El principal problema con el que se topó el ayuntamiento para alojar a esas tropas del Ejército que periódicamente acantonaban en ella, era simplemente no disponer de un lugar para aposentarlas, ni siquiera medianamente apropiado. Una solución fácil hubiera sido repartir la carga entre la población pechera de la Isla, pero ocurría que tal estrato social era de muy escasa consideración comparado con el resto de los habitantes, exentos de tales obligaciones por una razón u otra (15).

Los ediles isleños intentaron no molestar en demasía al bajo estamento de los no privilegiados, aunque luego, en la práctica, fue irremediable. De todas formas, las tropas, en el número en que fueron llegando a la Isla, no habrían podido ser absorbidas por los pecheros aún en el caso de existir gran número de ellos, pues, por ejemplo, intentar que los menestrales dieran alojo a los más de 1.400 soldados -y a sus animales- acantonados en la Isla durante los sucesos de 1770, habría sido, cuando menos, absurdo. Eso sí, los pecheros quedaron encargados de aposentar a los oficiales (16). Fue precisamente en este último año, con el gran asentamiento de tropas a cuenta de las Malvinas, cuando el ayuntamiento tuvo la oportunidad de establecer las bases para futuros alojamientos ante la evidente incapacidad isleña de dar cabida a los soldados del Ejército. Pero no se hizo. Ante la súbita llegada del enorme contingente de tropas que, como hemos dicho, causó gran sorpresa en la Villa, el concejo decidió como solución inmediata -quizá la única válida en ese momento- incautar las caserías sitas en el término municipal. Lo lamentable fue que nadie se planteó en ningún momento la irrepetibilidad de tal solución de emergencia en el futuro.

Las caserías eran haciendas de corta extensión que integraban los conceptos de vivienda, huerta y jardín.

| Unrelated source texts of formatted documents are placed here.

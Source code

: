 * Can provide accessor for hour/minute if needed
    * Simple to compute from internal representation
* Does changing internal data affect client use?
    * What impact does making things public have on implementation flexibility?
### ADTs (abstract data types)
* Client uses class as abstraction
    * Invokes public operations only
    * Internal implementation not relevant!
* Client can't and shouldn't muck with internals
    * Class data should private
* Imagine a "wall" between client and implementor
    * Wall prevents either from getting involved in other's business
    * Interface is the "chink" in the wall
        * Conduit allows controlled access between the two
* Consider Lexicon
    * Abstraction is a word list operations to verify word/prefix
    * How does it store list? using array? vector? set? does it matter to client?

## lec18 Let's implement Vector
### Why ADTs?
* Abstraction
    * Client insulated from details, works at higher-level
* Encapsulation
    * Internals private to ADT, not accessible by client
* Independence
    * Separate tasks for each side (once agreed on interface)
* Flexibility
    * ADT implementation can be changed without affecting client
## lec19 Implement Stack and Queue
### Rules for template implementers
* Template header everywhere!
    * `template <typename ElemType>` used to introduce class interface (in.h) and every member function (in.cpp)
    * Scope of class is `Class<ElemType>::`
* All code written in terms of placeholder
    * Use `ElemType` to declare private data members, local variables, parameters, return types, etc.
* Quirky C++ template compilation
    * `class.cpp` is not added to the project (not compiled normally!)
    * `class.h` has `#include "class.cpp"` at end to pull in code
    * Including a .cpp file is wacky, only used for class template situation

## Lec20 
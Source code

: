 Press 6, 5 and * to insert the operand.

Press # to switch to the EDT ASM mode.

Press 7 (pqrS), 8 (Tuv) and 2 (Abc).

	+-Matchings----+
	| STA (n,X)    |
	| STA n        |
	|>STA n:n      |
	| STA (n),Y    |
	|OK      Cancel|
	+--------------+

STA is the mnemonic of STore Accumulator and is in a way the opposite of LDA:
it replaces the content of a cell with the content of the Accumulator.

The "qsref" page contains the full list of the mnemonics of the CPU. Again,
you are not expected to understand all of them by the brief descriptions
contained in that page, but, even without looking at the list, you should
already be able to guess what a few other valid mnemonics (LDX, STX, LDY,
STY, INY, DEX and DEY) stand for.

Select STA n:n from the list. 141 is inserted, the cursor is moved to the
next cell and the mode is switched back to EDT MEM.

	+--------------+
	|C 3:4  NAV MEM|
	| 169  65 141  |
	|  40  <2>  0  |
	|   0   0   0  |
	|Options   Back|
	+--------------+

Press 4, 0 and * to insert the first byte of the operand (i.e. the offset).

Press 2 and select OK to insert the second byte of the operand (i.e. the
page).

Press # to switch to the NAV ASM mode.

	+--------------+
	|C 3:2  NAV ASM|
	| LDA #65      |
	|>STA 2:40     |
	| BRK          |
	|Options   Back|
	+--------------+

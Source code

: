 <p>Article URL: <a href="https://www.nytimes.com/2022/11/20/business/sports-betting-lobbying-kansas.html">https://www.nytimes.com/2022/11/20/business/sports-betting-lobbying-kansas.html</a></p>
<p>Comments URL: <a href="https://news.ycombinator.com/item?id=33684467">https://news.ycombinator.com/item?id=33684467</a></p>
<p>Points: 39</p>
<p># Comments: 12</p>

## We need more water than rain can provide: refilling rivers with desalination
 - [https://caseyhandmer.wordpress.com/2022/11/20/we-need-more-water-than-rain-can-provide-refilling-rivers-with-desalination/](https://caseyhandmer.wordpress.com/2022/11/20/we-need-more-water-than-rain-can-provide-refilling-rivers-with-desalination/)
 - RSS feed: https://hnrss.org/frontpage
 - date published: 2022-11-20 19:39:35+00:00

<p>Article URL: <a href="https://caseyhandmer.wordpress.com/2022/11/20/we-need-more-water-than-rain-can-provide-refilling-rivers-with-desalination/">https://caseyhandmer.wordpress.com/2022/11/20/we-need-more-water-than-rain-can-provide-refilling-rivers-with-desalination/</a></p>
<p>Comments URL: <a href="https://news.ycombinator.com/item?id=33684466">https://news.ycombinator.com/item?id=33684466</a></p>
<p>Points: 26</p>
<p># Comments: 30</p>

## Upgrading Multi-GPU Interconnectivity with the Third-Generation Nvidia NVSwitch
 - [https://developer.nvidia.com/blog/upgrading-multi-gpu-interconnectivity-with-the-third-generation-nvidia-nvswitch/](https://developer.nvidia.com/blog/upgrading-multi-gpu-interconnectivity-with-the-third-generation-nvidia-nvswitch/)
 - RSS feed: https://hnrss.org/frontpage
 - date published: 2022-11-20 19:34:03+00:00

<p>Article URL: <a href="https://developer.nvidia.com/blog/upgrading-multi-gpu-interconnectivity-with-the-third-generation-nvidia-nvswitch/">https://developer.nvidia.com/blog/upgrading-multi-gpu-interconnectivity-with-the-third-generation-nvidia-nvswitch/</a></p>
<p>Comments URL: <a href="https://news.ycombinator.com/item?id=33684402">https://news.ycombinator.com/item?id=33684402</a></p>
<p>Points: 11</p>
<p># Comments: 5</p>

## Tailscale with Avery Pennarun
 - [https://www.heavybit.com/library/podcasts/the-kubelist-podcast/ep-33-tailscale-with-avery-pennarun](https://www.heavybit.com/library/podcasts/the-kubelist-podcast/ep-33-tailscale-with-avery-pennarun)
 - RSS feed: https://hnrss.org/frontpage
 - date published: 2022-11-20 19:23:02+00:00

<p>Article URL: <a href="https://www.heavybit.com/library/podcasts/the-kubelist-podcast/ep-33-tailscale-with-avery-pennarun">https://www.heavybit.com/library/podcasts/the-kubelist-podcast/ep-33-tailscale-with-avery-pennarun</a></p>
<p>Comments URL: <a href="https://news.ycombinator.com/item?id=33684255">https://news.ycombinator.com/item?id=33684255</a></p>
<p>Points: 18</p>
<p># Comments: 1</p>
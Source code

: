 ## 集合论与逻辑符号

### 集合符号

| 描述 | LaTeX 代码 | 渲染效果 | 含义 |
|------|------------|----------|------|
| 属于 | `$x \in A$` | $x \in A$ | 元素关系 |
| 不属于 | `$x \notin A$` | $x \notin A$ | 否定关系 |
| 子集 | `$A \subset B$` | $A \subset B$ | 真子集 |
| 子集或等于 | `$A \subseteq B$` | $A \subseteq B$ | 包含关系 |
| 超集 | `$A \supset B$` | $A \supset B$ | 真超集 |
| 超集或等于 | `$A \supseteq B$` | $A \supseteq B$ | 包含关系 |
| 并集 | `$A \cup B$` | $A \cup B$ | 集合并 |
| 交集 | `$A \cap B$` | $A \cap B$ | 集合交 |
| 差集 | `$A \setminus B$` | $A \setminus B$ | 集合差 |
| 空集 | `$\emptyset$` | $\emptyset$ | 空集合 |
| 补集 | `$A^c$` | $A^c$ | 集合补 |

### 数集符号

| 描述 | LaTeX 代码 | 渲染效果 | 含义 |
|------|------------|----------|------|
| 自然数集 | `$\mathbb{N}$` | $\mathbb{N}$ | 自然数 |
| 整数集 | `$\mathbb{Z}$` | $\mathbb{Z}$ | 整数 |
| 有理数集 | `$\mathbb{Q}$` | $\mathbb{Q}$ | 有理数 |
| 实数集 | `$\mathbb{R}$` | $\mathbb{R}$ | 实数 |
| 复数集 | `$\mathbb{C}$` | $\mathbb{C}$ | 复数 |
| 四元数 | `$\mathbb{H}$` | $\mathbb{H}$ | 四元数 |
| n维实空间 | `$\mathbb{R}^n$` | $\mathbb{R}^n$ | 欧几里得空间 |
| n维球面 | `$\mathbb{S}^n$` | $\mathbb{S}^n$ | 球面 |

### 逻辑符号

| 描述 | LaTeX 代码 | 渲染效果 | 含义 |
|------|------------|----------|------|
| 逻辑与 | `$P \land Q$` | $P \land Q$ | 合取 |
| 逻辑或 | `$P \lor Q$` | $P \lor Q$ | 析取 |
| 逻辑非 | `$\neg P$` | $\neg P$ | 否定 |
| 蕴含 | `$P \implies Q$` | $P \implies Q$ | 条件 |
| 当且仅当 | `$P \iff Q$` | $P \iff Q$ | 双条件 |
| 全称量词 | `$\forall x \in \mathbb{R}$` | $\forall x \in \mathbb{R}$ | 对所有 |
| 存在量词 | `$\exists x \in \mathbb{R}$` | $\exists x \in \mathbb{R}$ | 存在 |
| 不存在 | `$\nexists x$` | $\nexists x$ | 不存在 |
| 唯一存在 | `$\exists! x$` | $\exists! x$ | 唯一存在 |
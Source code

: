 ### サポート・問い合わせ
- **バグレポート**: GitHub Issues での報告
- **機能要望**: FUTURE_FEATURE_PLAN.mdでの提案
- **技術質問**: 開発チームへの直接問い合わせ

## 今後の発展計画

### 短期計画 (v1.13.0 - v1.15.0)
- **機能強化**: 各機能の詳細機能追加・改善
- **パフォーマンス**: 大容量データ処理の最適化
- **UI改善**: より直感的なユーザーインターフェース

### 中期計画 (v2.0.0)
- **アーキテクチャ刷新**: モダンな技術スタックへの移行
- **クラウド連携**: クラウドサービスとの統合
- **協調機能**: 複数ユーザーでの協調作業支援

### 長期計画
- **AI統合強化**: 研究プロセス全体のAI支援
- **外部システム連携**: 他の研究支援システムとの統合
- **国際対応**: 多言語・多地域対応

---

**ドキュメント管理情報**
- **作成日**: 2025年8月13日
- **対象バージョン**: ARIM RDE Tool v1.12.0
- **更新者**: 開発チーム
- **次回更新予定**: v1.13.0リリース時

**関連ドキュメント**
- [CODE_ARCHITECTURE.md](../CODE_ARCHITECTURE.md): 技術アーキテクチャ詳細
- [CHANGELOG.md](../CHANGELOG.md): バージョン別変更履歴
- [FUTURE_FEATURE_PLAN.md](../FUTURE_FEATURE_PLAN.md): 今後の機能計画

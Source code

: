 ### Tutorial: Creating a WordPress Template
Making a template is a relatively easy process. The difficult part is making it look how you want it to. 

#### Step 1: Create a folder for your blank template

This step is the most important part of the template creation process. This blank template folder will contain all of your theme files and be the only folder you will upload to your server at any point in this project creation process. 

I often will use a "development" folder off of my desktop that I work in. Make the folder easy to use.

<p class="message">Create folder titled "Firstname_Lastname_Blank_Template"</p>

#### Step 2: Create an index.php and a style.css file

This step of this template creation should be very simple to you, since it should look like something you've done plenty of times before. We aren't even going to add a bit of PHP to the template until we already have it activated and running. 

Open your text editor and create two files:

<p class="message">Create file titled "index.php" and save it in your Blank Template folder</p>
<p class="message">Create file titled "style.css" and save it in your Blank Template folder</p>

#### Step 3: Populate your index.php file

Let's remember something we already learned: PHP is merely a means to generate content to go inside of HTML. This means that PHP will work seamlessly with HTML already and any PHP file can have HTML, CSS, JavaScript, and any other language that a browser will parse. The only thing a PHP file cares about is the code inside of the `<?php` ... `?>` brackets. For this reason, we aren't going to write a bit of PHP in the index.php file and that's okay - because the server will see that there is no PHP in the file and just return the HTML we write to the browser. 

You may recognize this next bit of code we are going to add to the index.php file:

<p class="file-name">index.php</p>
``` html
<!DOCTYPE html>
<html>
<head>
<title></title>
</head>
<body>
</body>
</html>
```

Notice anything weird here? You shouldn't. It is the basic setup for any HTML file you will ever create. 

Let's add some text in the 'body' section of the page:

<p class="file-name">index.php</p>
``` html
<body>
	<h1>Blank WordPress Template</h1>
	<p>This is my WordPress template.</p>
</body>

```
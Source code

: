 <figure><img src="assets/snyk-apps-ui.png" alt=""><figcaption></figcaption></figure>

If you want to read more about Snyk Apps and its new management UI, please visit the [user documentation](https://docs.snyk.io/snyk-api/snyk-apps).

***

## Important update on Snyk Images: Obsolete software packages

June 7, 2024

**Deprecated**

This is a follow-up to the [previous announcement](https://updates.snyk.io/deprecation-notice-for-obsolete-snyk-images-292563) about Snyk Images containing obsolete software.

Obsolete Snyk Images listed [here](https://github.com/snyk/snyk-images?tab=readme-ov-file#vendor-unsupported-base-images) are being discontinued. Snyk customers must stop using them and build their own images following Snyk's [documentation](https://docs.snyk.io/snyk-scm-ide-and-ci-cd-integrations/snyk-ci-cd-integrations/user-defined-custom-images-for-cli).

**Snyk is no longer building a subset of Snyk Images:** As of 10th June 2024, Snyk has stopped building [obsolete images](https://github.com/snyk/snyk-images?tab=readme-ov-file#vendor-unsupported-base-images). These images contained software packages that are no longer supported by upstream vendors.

Construidas por los potentados de Cádiz para su descanso y recreo desde siglos atrás (17)  eran, más que nada, signos externos de la desahogada posición económica de esa rica burguesía de la capital, que había hecho de la Isla su Aranjuez, como dijo acertadamente un cronista gaditano en el siglo XVII (18). Cuando los regidores decidieron confiscar las caserías en 1770, ya se había superado la época estival y la mayoría de ellas se encontraban libres, con lo cual las inspecciones realizadas para elegir las más apropiadas no presentó inconvenientes.

De entre todas ellas, se seleccionaron 14 (19) para dar cobijo a las tropas de Caballería e Infantería próximas a arribar a La Isla (20). Con anterioridad se había solicitado la aquiescencia de los propietarios, resaltándose la importancia de la prestación que se realizaba a la Patria y, aparentemente, ninguno de ellos presentó problema en ceder sus fincas en favor del Real Servicio. Tan sólo con una de dichas caserías hubo de seguirse un procedimiento especial al haber sido propiedad de la Compañía de Jesús y encontrarse en ese momento incautada por el Estado. El gobernador de Cádiz -y presidente de la Junta Municipal- no presentó reparo alguno para su uso, aunque impuso algunas limitaciones (21).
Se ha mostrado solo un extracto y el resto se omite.